Mastering MediaWiki API for Automated Content Management
Picture this: you’ve just finished a massive data dump from a legacy system, and you need to push thousands of rows into a wiki
Why automate with MediaWiki’s API?
Picture this: you’ve just finished a massive data dump from a legacy system, and you need to push thousands of rows into a wiki. Manually opening “Edit” for each page? That’s the kind of nightmare that keeps developers up at night, sipping cold coffee while the cursor blinks. The MediaWiki API, however, is like a backstage pass – it lets you skip the front‑row audience and get straight to the action.

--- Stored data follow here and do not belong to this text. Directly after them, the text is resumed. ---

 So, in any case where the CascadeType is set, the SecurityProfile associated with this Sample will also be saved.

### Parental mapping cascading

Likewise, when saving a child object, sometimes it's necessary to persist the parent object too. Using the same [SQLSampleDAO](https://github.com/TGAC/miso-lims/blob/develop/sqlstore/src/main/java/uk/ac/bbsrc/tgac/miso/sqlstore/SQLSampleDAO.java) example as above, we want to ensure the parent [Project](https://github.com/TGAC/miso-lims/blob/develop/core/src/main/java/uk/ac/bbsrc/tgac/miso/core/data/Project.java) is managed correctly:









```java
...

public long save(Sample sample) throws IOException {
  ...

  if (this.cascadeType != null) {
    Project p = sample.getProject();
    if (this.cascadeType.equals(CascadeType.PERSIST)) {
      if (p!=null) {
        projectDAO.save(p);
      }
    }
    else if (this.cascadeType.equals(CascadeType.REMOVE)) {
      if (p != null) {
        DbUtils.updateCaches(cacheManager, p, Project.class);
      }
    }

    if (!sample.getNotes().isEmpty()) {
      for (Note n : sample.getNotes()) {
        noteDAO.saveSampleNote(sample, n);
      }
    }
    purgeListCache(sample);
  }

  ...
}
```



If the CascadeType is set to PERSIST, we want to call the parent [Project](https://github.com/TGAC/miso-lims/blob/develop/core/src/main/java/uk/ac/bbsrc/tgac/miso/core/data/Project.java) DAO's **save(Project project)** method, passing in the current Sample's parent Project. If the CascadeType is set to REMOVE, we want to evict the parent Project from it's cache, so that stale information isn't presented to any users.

Since the 1.35 LTS release, the API has become more consistent, and the newer RESTBase endpoint adds a modern touch. So whether you’re a hobbyist bot‑author or a full‑scale content‑management team, mastering the API is the ticket to turning repetitive edits into a smooth, automated workflow.
Getting your hands dirty: the first request
All right, roll up your sleeves. The most basic thing you can do is a GET to the action=query module. That’ll fetch a page’s raw wikitext, its last revision ID, or even a list of pages that match a certain prefix.
import requests
URL = "https://www.example.org/w/api.php"
params = {
"action": "query",
"prop": "revisions",
"titles": "Sandbox",
"rvprop": "content",
"format": "json"
}
r = requests.get(URL, params=params)
print(r.json()["query"]["pages"])
Never underestimate the power of that tiny snippet – you just pulled the entire content of “Sandbox” into a Python dict. From there the sky’s the limit.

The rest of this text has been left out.